Катастрофа - Валентин Лавров
Шрифт:
Интервал:
Закладка:
— Да, аплодисменты были громовые, — добавила Книппер. — И море цветов! Помните, Константин Сергеевич, вас и Качалова зрители порывались нести на руках.
— Но и вы, Ольга Леонардовна, превосходно сыграли Настю, — ответил Станиславский.
— А какой был Барон в исполнении Качалова! — с восторгом продолжала Книппер.
Москвин, подняв бокал шампанского, провозгласил:
— Выпьем, друзья, за всех тех, кто играл тогда в пьесе Горького и кто вписал славные страницы в историю Художественного театра, — за Лужского, Вишневского, Бурджалова, нашего дорогого и скромного Симова. И за большого друга нашего театра — Алексея Максимовича — за всех!
Пирующие с чувством поддержали это предложение.
5
Бунин, с легкой скептической улыбкой слушавший все эти давно надоевшие славословия, не выдержал, иронически усмехнулся:
— Да, за Алексея Максимовича выпить следует. Особенно за его дружбу с Лениным. Кристальный человек! И на той давней премьере он вел себя отменно. Всем памятно, как на требования публики — «автора!» — Горький небрежной походкой вышел к рампе. В зубах он держал дымящуюся папироску. Зрителям не поклонился.
Из зала раздались свист и шиканье. И поделом! Людей надо уважать.
— Ну, Иван Алексеевич, это вы лишнее… — вступился Станиславский. — У Горького эта неловкость получилась от смущения, от неопытности…Ах, извините, упустил из виду, что этот воспеватель российской рвани отличается застенчивостью институтки. А история с Ермоловой? Тоже от неуместной стеснительности?

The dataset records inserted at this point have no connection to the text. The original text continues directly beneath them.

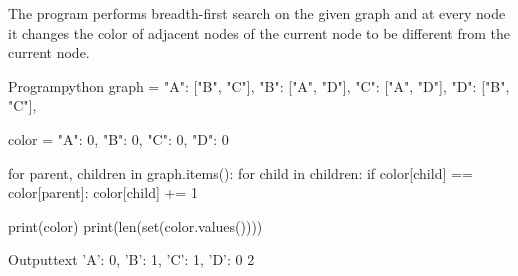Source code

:\documentclass[11pt]{ipu-ai}
\begin{document}
    \newpage%


    {The program performs breadth-first search on the given graph and at every node it changes the color of adjacent
    nodes of the current node to be different from the current node.%
        \begin{center}%
        \end{center}\vspace*{2pt}%
    }%
    \begin{code}
        {Program}{python}
graph = {
    "A": ["B", "C"],
    "B": ["A", "D"],
    "C": ["A", "D"],
    "D": ["B", "C"],
}

color = {
    "A": 0,
    "B": 0,
    "C": 0,
    "D": 0
}

for parent, children in graph.items():
    for child in children:
        if color[child] == color[parent]:
            color[child] += 1

print(color)
print(len(set(color.values())))
    \end{code}
    \begin{code}
        {Output}{text}
{'A': 0, 'B': 1, 'C': 1, 'D': 0}
2
    \end{code}
\end{document}
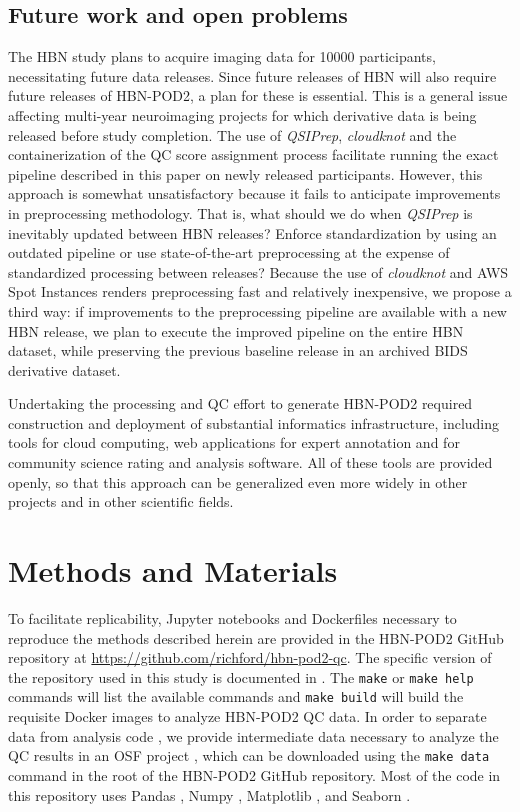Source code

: \documentclass[9pt,lineno]{elife}
\begin{document}
\subsection{Future work and open problems}

The HBN study plans to acquire imaging data for \num{10000} participants,
necessitating future data releases. Since future releases of HBN will also require future releases of HBN-POD2, a plan for these is essential. This is
a general issue affecting multi-year neuroimaging projects for which derivative
data is being released before study completion. The use of \emph{QSIPrep},
\emph{cloudknot} and the containerization of the QC score assignment process
facilitate running the exact pipeline described in this paper on newly released
participants. However, this approach is somewhat unsatisfactory because it fails to
anticipate improvements in preprocessing methodology. That is, what should we do
when \emph{QSIPrep} is inevitably updated between HBN releases? Enforce
standardization by using an outdated pipeline or use state-of-the-art
preprocessing at the expense of standardized processing between releases?
Because the use of \emph{cloudknot} and AWS Spot Instances renders preprocessing
fast and relatively inexpensive, we propose a third way: if improvements to the
preprocessing pipeline are available with a new HBN release, we plan to execute
the improved pipeline on the entire HBN dataset, while preserving the previous
baseline release in an archived BIDS derivative dataset.

Undertaking the processing and QC effort to generate HBN-POD2 required
construction and deployment of substantial informatics infrastructure, including
tools for cloud computing, web applications for expert annotation and for
community science rating and analysis software. All of these tools are provided
openly, so that this approach can be generalized even more widely in other
projects and in other scientific fields.

\section{Methods and Materials}

To facilitate replicability, Jupyter notebooks \citep{kluyver2016jupyter} and
Dockerfiles \citep{merkel2014docker} necessary to reproduce the methods described
herein are provided in the HBN-POD2 GitHub repository at
\url{https://github.com/richford/hbn-pod2-qc}. The specific version of the
repository used in this study is documented in \cite{richiehalford2022hbnpod2qc}.
The \texttt{make} or \texttt{make help}
commands will list the available commands and \texttt{make build} will build the
requisite Docker images to analyze HBN-POD2 QC data. In order to separate data
from analysis code \citep{Wilson2017-rj}, we provide intermediate data necessary
to analyze the QC results in an OSF \citep{Foster-MSLS2017-rl} project
\citep{hbn-pod2-osf}, which can be downloaded using the \texttt{make data}
command in the root of the HBN-POD2 GitHub repository. Most of the code in this
repository uses Pandas \citep{mckinney-proc-scipy-2010,reback2020pandas}, Numpy
\citep{harris2020array}, Matplotlib \citep{hunter2007matplotlib}, and Seaborn
\citep{waskom2021seaborn}.
\end{document}
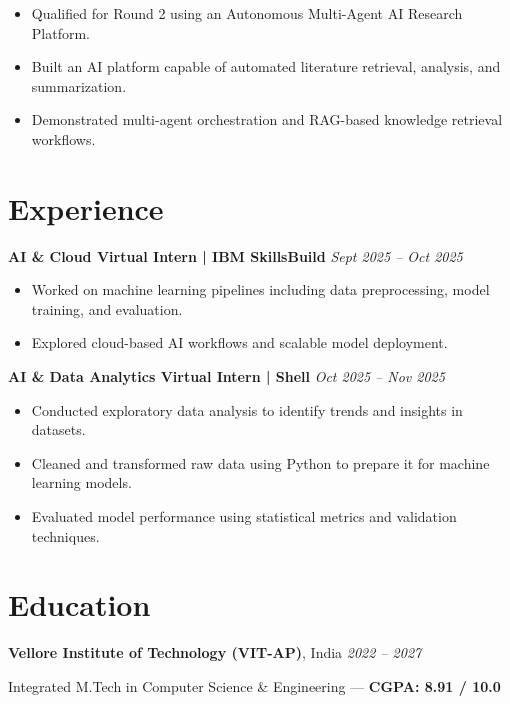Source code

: \documentclass[10pt]{article}
\begin{document}
\begin{itemize}[leftmargin=*, itemsep=2pt]
\item Qualified for Round 2 using an Autonomous Multi-Agent AI Research Platform.
\item Built an AI platform capable of automated literature retrieval, analysis, and summarization.
\item Demonstrated multi-agent orchestration and RAG-based knowledge retrieval workflows.
\end{itemize}

\section*{Experience}

\textbf{AI \& Cloud Virtual Intern | IBM SkillsBuild} \hfill \textit{Sept 2025 -- Oct 2025}

\begin{itemize}[leftmargin=*, itemsep=2pt]
\item Worked on machine learning pipelines including data preprocessing, model training, and evaluation.
\item Explored cloud-based AI workflows and scalable model deployment.
\end{itemize}

\textbf{AI \& Data Analytics Virtual Intern | Shell} \hfill \textit{Oct 2025 -- Nov 2025}

\begin{itemize}[leftmargin=*, itemsep=2pt]
\item Conducted exploratory data analysis to identify trends and insights in datasets.
\item Cleaned and transformed raw data using Python to prepare it for machine learning models.
\item Evaluated model performance using statistical metrics and validation techniques.
\end{itemize}

\section*{Education}

\textbf{Vellore Institute of Technology (VIT-AP)}, India \hfill \textit{2022 -- 2027}

Integrated M.Tech in Computer Science \& Engineering — \textbf{CGPA: 8.91 / 10.0}
\end{document}
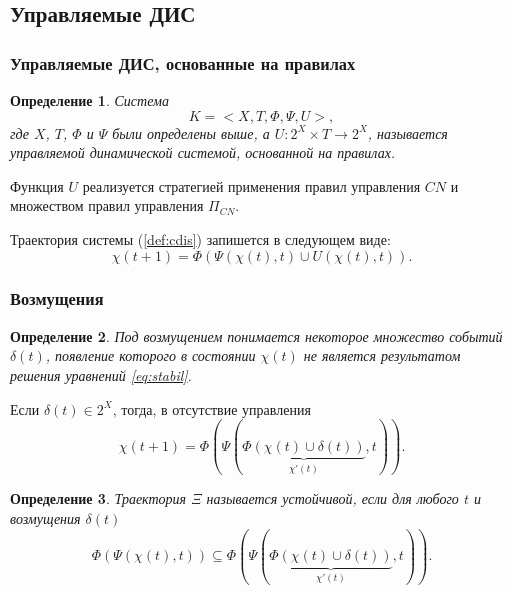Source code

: \documentclass[default]{beamer}
\newtheorem{Def}{Определение}
\begin{document}
	\subsection{Управляемые ДИС}

	\begin{frame}
		\frametitle{Управляемые ДИС, основанные на правилах}
		
		\begin{Def}
			Система
			\begin{equation}\label{def:cdis}
				K=<X,T,\Phi,\Psi,U>,
			\end{equation}
			где $X$, $T$, $\Phi$ и $\Psi$ были определены выше, а $U: 2^X\times T \rightarrow 2^X$, называется управляемой динамической системой, основанной на правилах. 
		\end{Def}
		
		Функция $U$ реализуется стратегией применения правил управления $CN$ и множеством правил управления $\Pi_{CN}$.
		
		Траектория системы (\ref{def:cdis}) запишется в следующем виде:
		\begin{equation}\label{eq:control}
			\chi(t+1)=\Phi(\Psi(\chi(t),t)\cup U(\chi(t),t)).
		\end{equation}
	\end{frame}

	\begin{frame}
		\frametitle{Возмущения}
		
		\begin{Def}
			Под возмущением понимается некоторое множество событий $\delta(t)$, появление которого в состоянии $\chi(t)$ не является результатом решения уравнений \ref{eq:stabil}.
		\end{Def}
		Если $\delta(t)\in 2^X $, тогда, в отсутствие управления
		\begin{equation}
			\chi(t+1) =\Phi(\Psi(\underbrace{\Phi(\chi(t)\cup\delta(t))}_{\chi'(t)},t)).
		\end{equation}
		\begin{Def}
			Траектория $\Xi$ называется устойчивой, если для любого $t$ и возмущения $\delta(t)$ 
			\begin{equation}
				\Phi(\Psi(\chi(t),t))\subseteq\Phi(\Psi(\underbrace{\Phi(\chi(t)\cup\delta(t))}_{\chi'(t)},t)).
			\end{equation}
		\end{Def}
		
	\end{frame}
\end{document}
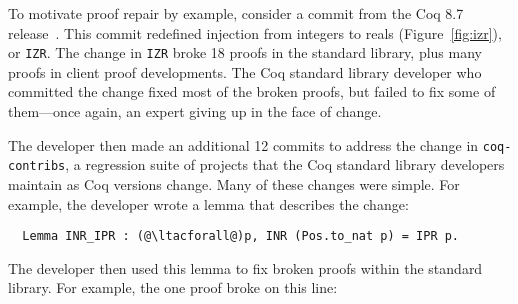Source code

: \begin{figure*}
\begin{minipage}{0.55\textwidth}
\centering
\lstset{language=coq, aboveskip=0pt, belowskip=0pt}



\end{minipage}
\hfill
\begin{minipage}{0.44\textwidth}
\centering
\lstset{language=coq, aboveskip=0pt, belowskip=0pt}



\end{minipage}
\caption[Caption]{Old (left) and new (right) definitions of \lstinline{IZR} in Coq.
The old definition applies injection from naturals to reals and conversion of positives to
naturals; the new definition applies injection from positives to reals.
In contrast with most terms shown in this thesis,
this term uses pattern matching and recursion rather than .}
\label{fig:izr}
\end{figure*}

To motivate proof repair by example, consider a commit from the Coq 8.7 release~\cite{coq87commit}.
This commit redefined injection from integers to reals (Figure~\ref{fig:izr}), or \lstinline{IZR}.
The change in \lstinline{IZR} broke 18 proofs in the standard library, plus many proofs in
client proof developments.
The Coq standard library developer who committed the change fixed most of the broken proofs,
but failed to fix some of them---once again, an expert giving up in the face of change.

The developer then made an additional 12 commits to address the change in \lstinline{coq-contribs},
a regression suite of projects that the Coq standard library developers maintain as Coq versions change.
Many of these changes were simple. For example, the developer wrote a lemma that describes the change:

\lstset{language=coq, aboveskip=3pt, belowskip=3pt}
\begin{lstlisting}
  Lemma INR_IPR : (@\ltacforall@)p, INR (Pos.to_nat p) = IPR p.
\end{lstlisting}
The developer then used this lemma to fix broken proofs within the standard library. 
For example, the one proof broke on this line:

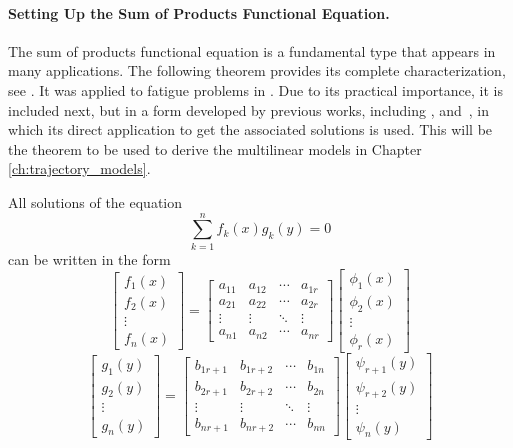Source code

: \paragraph{Setting Up the Sum of Products Functional Equation.}
The sum of products functional equation is a fundamental type that appears in many applications. The following theorem provides its complete characterization, see \cite{aczel1964functional}. It was applied to fatigue problems in \cite{Castillo85a}. Due to its practical importance, it is included next, but in a form developed by previous works, including \cite{castillo2004functional}, \cite{castillo1992functional} and~\cite{CastilloRuiz1993}, in which its direct application to get the associated solutions is used. This will be the theorem to be used to derive the multilinear models in Chapter \ref{ch:trajectory_models}.
\begin{theorem}\label{th:sumprod}
All solutions of the equation
\begin{equation}\label{ecu:sumprod}
\sum_{k=1}^{n} f_k(x)g_k(y) = 0
\end{equation}
can be written in the form
$$\begin{bmatrix} f_1(x) \\ f_2(x) \\ \vdots \\ f_n(x) \end{bmatrix} = \begin{bmatrix} a_{11} & a_{12} & \cdots & a_{1r} \\ a_{21} & a_{22} & \cdots & a_{2r} \\ \vdots & \vdots & \ddots & \vdots \\ a_{n1} & a_{n2} & \cdots & a_{nr} \end{bmatrix} \begin{bmatrix} \phi_1(x) \\ \phi_2(x) \\ \vdots \\ \phi_r(x) \end{bmatrix}$$
$$\begin{bmatrix} g_1(y) \\ g_2(y) \\ \vdots \\ g_n(y) \end{bmatrix} = \begin{bmatrix} b_{1r+1} & b_{1r+2} & \cdots & b_{1n} \\ b_{2r+1} & b_{2r+2} & \cdots & b_{2n} \\ \vdots & \vdots & \ddots & \vdots \\ b_{nr+1} & b_{nr+2} & \cdots & b_{nn} \end{bmatrix} \begin{bmatrix} \psi_{r+1}(y) \\ \psi_{r+2}(y) \\ \vdots \\ \psi_n(y) \end{bmatrix}$$

\end{theorem}
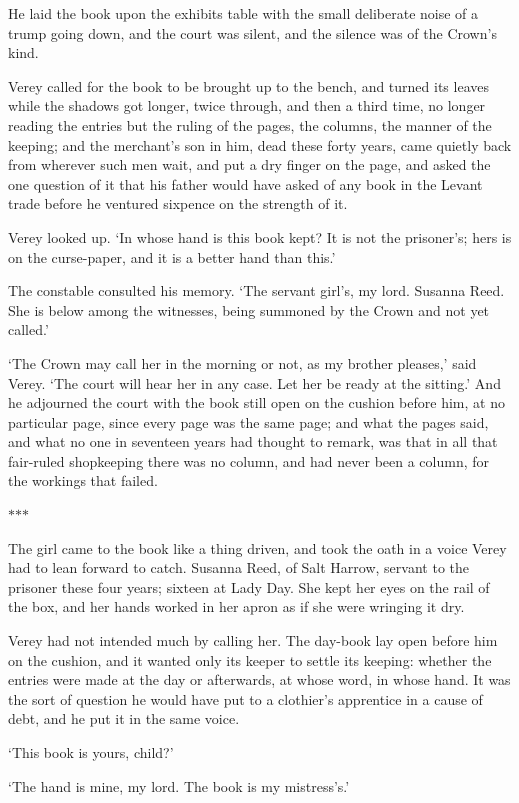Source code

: \documentclass[11pt]{article}
\newcommand{\scenebreak}{%
  \par\vspace{1.1\baselineskip}%
  {\centering $\ast$\quad$\ast$\quad$\ast$\par}%
  \vspace{1.1\baselineskip}\noindent}
\begin{document}
He laid the book upon the exhibits table with the small deliberate noise of a trump going down, and the court was silent, and the silence was of the Crown's kind.

Verey called for the book to be brought up to the bench, and turned its leaves while the shadows got longer, twice through, and then a third time, no longer reading the entries but the ruling of the pages, the columns, the manner of the keeping; and the merchant's son in him, dead these forty years, came quietly back from wherever such men wait, and put a dry finger on the page, and asked the one question of it that his father would have asked of any book in the Levant trade before he ventured sixpence on the strength of it.

Verey looked up. `In whose hand is this book kept? It is not the prisoner's; hers is on the curse-paper, and it is a better hand than this.'

The constable consulted his memory. `The servant girl's, my lord. Susanna Reed. She is below among the witnesses, being summoned by the Crown and not yet called.'

`The Crown may call her in the morning or not, as my brother pleases,' said Verey. `The court will hear her in any case. Let her be ready at the sitting.' And he adjourned the court with the book still open on the cushion before him, at no particular page, since every page was the same page; and what the pages said, and what no one in seventeen years had thought to remark, was that in all that fair-ruled shopkeeping there was no column, and had never been a column, for the workings that failed.

\scenebreak
\noindent The girl came to the book like a thing driven, and took the oath in a voice Verey had to lean forward to catch. Susanna Reed, of Salt Harrow, servant to the prisoner these four years; sixteen at Lady Day. She kept her eyes on the rail of the box, and her hands worked in her apron as if she were wringing it dry.

Verey had not intended much by calling her. The day-book lay open before him on the cushion, and it wanted only its keeper to settle its keeping: whether the entries were made at the day or afterwards, at whose word, in whose hand. It was the sort of question he would have put to a clothier's apprentice in a cause of debt, and he put it in the same voice.

`This book is yours, child?'

`The hand is mine, my lord. The book is my mistress's.'
\end{document}
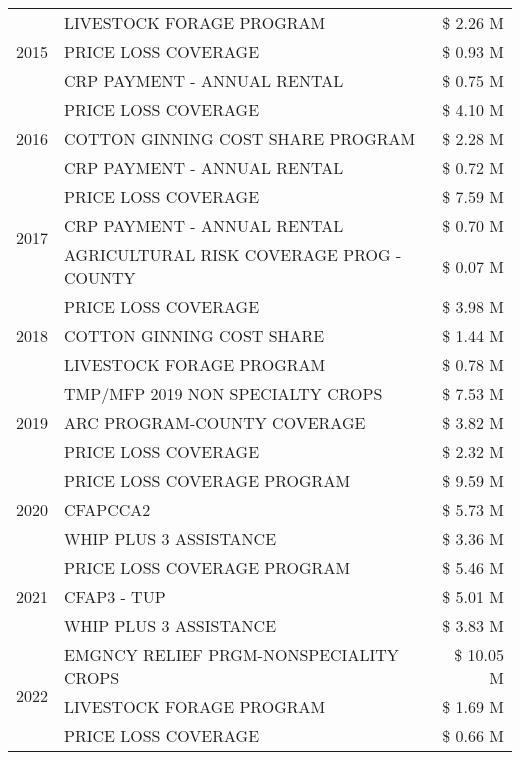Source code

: \begin{tabular}{llr}
\cline{1-3}
\multirow[t]{3}{*}{2015} & LIVESTOCK FORAGE PROGRAM & \$ 2.26 M \\
 & PRICE LOSS COVERAGE & \$ 0.93 M \\
 & CRP PAYMENT - ANNUAL RENTAL & \$ 0.75 M \\
\cline{1-3}
\multirow[t]{3}{*}{2016} & PRICE LOSS COVERAGE & \$ 4.10 M \\
 & COTTON GINNING COST SHARE PROGRAM & \$ 2.28 M \\
 & CRP PAYMENT - ANNUAL RENTAL & \$ 0.72 M \\
\cline{1-3}
\multirow[t]{3}{*}{2017} & PRICE LOSS COVERAGE & \$ 7.59 M \\
 & CRP PAYMENT - ANNUAL RENTAL & \$ 0.70 M \\
 & AGRICULTURAL RISK COVERAGE PROG - COUNTY & \$ 0.07 M \\
\cline{1-3}
\multirow[t]{3}{*}{2018} & PRICE LOSS COVERAGE & \$ 3.98 M \\
 & COTTON GINNING COST SHARE & \$ 1.44 M \\
 & LIVESTOCK FORAGE PROGRAM & \$ 0.78 M \\
\cline{1-3}
\multirow[t]{3}{*}{2019} & TMP/MFP 2019 NON SPECIALTY CROPS & \$ 7.53 M \\
 & ARC PROGRAM-COUNTY COVERAGE & \$ 3.82 M \\
 & PRICE LOSS COVERAGE & \$ 2.32 M \\
\cline{1-3}
\multirow[t]{3}{*}{2020} & PRICE LOSS COVERAGE PROGRAM & \$ 9.59 M \\
 & CFAPCCA2 & \$ 5.73 M \\
 & WHIP PLUS 3 ASSISTANCE & \$ 3.36 M \\
\cline{1-3}
\multirow[t]{3}{*}{2021} & PRICE LOSS COVERAGE PROGRAM & \$ 5.46 M \\
 & CFAP3 - TUP & \$ 5.01 M \\
 & WHIP PLUS 3 ASSISTANCE & \$ 3.83 M \\
\cline{1-3}
\multirow[t]{3}{*}{2022} & EMGNCY RELIEF PRGM-NONSPECIALITY CROPS & \$ 10.05 M \\
 & LIVESTOCK FORAGE PROGRAM & \$ 1.69 M \\
 & PRICE LOSS COVERAGE & \$ 0.66 M \\
\cline{1-3}
\bottomrule
\end{tabular}
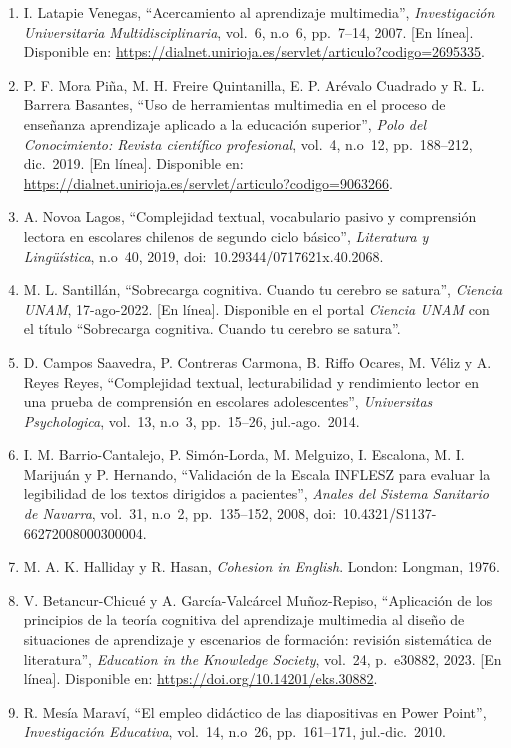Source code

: \documentclass[11pt]{article}
\begin{document}
\begin{enumerate}
    \item I. Latapie Venegas, ``Acercamiento al aprendizaje multimedia'', \textit{Investigación Universitaria Multidisciplinaria}, vol.~6, n.o~6, pp.~7--14, 2007. [En línea]. Disponible en: \url{https://dialnet.unirioja.es/servlet/articulo?codigo=2695335}.
    \item P. F. Mora Piña, M. H. Freire Quintanilla, E. P. Arévalo Cuadrado y R. L. Barrera Basantes, ``Uso de herramientas multimedia en el proceso de enseñanza aprendizaje aplicado a la educación superior'', \textit{Polo del Conocimiento: Revista científico profesional}, vol.~4, n.o~12, pp.~188--212, dic.~2019. [En línea]. Disponible en: \url{https://dialnet.unirioja.es/servlet/articulo?codigo=9063266}.
    \item A. Novoa Lagos, ``Complejidad textual, vocabulario pasivo y comprensión lectora en escolares chilenos de segundo ciclo básico'', \textit{Literatura y Lingüística}, n.o~40, 2019, doi:~10.29344/0717621x.40.2068.
    \item M. L. Santillán, ``Sobrecarga cognitiva. Cuando tu cerebro se satura'', \textit{Ciencia UNAM}, 17-ago-2022. [En línea]. Disponible en el portal \textit{Ciencia UNAM} con el título ``Sobrecarga cognitiva. Cuando tu cerebro se satura''.
    \item D. Campos Saavedra, P. Contreras Carmona, B. Riffo Ocares, M. Véliz y A. Reyes Reyes, ``Complejidad textual, lecturabilidad y rendimiento lector en una prueba de comprensión en escolares adolescentes'', \textit{Universitas Psychologica}, vol.~13, n.o~3, pp.~15--26, jul.-ago.~2014.
    \item I. M. Barrio-Cantalejo, P. Simón-Lorda, M. Melguizo, I. Escalona, M. I. Marijuán y P. Hernando, ``Validación de la Escala INFLESZ para evaluar la legibilidad de los textos dirigidos a pacientes'', \textit{Anales del Sistema Sanitario de Navarra}, vol.~31, n.o~2, pp.~135--152, 2008, doi:~10.4321/S1137-66272008000300004.
    \item M. A. K. Halliday y R. Hasan, \textit{Cohesion in English}. London: Longman, 1976.
    \item V. Betancur-Chicué y A. García-Valcárcel Muñoz-Repiso, ``Aplicación de los principios de la teoría cognitiva del aprendizaje multimedia al diseño de situaciones de aprendizaje y escenarios de formación: revisión sistemática de literatura'', \textit{Education in the Knowledge Society}, vol.~24, p.~e30882, 2023. [En línea]. Disponible en: \url{https://doi.org/10.14201/eks.30882}.
    \item R. Mesía Maraví, ``El empleo didáctico de las diapositivas en Power Point'', \textit{Investigación Educativa}, vol.~14, n.o~26, pp.~161--171, jul.-dic.~2010.

\end{enumerate}
\end{document}
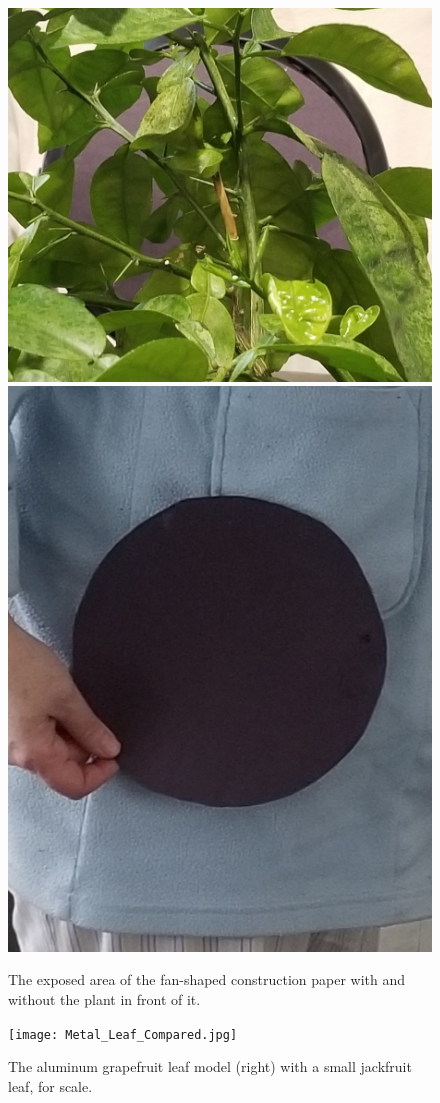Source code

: \documentclass{article}
\begin{document}
\begin{figure}
\begin{center}
\includegraphics[width=0.33\columnwidth]{Fan.jpg}
\includegraphics[width=0.33\columnwidth]{Fan1.jpg}
\end{center}
\caption{The exposed area of the fan-shaped construction paper with and without the plant in front of it.}
\label{fig:methods2}
\end{figure}

\begin{figure}
\begin{center}
\texttt{[image: Metal\_Leaf\_Compared.jpg]}
\end{center}
\caption{The aluminum grapefruit leaf model (right) with a small jackfruit leaf, for scale.}
\label{fig:methods3}
\end{figure}
\end{document}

Бунин поднялся со стула. За столом воцарилась тишина. Ведь почти каждый сидевший за столом считал себя чуть ли не лучшим другом Горького. И каждый закрывал глаза на его «мелкие недостатки», относя их на счет плохого воспитания.
— В Ялте, на одном из людных вечеров, я видел, как сама Ермолова — великая Ермолова и уже старая в ту пору! — поднялась па сцену к Горькому. Она поднесла ему чудесный подарок — портсигар из китового уса. Горький, не обращая на нее внимания, мял в пепельнице папироску. Он даже не взглянул на актрису.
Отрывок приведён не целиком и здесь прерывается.